*** Opening of MATERIAL FOR THIS TASK ***

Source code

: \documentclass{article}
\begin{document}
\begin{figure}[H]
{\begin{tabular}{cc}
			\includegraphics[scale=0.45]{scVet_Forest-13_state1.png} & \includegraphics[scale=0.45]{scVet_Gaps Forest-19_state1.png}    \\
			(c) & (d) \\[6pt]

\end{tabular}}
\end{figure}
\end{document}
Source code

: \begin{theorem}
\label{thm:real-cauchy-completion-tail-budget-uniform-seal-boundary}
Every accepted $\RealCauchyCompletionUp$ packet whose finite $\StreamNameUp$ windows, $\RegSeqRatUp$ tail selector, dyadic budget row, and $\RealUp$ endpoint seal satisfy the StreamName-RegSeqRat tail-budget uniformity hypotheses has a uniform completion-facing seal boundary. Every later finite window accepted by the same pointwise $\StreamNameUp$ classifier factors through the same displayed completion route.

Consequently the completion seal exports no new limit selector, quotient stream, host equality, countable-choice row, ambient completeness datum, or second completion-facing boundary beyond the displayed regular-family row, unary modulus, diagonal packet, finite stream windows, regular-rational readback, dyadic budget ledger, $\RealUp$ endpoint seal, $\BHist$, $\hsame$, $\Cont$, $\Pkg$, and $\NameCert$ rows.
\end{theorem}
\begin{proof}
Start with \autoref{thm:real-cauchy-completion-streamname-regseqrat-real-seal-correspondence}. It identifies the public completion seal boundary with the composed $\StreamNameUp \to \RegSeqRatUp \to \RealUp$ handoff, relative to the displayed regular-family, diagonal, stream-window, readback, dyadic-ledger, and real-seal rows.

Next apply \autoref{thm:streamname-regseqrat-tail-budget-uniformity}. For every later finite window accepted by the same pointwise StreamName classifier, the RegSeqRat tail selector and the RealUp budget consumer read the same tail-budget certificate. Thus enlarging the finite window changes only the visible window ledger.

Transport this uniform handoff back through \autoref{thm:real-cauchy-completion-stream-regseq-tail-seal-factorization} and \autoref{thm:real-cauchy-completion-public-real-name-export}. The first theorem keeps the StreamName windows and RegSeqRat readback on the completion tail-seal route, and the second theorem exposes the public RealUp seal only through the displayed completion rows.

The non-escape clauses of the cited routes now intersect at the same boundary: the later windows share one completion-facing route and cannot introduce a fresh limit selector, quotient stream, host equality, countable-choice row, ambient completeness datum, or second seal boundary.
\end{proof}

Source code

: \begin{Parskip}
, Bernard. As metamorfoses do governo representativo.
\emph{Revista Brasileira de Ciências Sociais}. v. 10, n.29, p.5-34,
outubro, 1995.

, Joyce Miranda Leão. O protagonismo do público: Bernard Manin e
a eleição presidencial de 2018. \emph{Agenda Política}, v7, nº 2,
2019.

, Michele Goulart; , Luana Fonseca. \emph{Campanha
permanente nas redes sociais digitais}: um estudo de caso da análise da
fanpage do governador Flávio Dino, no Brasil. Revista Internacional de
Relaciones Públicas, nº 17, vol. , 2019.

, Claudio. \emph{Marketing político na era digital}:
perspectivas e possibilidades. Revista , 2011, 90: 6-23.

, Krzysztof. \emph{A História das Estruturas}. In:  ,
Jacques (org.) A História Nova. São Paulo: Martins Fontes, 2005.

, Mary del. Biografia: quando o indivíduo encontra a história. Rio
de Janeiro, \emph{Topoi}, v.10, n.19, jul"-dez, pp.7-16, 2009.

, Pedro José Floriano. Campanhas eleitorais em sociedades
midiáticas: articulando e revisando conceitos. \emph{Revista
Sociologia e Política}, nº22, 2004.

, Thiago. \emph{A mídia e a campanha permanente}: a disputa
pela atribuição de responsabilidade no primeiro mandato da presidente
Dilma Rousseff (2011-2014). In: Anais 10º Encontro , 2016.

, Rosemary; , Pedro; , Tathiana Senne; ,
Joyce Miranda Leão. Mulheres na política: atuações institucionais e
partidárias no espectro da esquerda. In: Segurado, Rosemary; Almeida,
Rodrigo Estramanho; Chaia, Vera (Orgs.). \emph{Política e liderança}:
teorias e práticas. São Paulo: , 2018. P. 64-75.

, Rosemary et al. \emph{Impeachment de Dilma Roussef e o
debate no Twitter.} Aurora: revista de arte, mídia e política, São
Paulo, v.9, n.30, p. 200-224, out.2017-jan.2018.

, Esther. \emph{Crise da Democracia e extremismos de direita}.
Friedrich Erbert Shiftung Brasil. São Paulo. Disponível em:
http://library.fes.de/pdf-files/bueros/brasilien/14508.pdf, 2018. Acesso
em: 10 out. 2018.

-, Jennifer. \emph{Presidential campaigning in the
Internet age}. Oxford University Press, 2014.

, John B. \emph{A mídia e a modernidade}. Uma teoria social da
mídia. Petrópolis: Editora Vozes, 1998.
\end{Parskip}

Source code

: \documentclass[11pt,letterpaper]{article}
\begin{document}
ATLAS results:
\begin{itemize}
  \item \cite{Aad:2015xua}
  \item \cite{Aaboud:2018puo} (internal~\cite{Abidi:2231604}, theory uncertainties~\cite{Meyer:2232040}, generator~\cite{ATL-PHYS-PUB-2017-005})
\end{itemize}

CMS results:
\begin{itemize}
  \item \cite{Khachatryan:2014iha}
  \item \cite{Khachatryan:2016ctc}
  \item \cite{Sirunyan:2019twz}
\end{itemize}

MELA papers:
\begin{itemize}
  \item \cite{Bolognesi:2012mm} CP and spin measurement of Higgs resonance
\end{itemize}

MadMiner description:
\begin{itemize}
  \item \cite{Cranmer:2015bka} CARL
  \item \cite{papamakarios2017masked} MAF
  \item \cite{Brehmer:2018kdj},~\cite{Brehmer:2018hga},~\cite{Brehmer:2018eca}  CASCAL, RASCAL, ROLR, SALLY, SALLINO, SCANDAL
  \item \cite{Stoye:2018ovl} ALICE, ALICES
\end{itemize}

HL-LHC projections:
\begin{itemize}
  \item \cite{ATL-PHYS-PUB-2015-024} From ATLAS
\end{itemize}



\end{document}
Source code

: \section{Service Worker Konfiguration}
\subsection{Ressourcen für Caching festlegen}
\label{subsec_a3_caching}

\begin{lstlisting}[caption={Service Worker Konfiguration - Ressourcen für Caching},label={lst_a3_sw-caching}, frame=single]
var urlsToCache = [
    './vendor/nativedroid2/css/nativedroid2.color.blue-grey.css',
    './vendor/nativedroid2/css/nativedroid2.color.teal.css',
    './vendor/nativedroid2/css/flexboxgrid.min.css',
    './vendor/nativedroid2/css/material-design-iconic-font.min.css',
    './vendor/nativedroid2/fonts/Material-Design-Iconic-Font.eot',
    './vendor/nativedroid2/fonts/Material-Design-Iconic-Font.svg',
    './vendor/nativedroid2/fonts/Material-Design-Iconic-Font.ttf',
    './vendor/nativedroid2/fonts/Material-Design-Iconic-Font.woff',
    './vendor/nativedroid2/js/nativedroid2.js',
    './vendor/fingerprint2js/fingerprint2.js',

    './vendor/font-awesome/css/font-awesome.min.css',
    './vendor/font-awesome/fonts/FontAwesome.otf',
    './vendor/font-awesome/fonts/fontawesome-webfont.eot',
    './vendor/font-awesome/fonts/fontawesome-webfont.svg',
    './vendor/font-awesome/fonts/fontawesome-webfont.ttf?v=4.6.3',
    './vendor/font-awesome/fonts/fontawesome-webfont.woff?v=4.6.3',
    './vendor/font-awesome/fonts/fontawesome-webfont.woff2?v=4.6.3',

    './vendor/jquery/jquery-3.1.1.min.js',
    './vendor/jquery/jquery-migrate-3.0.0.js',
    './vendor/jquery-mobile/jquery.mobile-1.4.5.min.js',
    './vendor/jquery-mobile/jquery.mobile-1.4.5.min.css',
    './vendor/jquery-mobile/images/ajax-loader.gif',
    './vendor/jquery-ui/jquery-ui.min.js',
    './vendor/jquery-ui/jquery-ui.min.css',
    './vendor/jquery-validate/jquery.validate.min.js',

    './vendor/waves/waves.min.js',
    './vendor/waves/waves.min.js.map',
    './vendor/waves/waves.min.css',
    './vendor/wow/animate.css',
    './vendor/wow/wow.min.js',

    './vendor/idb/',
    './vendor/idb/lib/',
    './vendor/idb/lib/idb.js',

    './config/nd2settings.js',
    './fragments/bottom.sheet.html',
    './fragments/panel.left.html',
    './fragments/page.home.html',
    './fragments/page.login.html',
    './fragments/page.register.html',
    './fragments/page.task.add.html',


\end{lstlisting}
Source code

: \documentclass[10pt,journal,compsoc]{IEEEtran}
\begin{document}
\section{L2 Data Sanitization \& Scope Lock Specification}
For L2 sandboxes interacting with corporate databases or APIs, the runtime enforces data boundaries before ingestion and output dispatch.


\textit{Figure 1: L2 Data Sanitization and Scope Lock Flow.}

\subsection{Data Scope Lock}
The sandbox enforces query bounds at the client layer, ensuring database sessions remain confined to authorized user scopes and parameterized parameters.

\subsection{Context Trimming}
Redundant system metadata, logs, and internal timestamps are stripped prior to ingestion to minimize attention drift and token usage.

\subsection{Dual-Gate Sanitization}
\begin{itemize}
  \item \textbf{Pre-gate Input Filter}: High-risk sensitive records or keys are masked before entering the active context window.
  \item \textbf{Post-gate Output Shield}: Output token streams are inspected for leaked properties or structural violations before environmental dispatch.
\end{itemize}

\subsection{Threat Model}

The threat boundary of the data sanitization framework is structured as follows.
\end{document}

*** Close of MATERIAL FOR THIS TASK ***

*PROBLEM REQUIREMENTS*
The answer is the lines above between the line holding "Bernard Manin e" and the line holding "fanpage do governador", inclusive, each written out exactly, and no others.

*COMPLETED EXERCISE*
, Joyce Miranda Leão. O protagonismo do público: Bernard Manin e
a eleição presidencial de 2018. \emph{Agenda Política}, v7, nº 2,
2019.

, Michele Goulart; , Luana Fonseca. \emph{Campanha
permanente nas redes sociais digitais}: um estudo de caso da análise da
fanpage do governador Flávio Dino, no Brasil. Revista Internacional de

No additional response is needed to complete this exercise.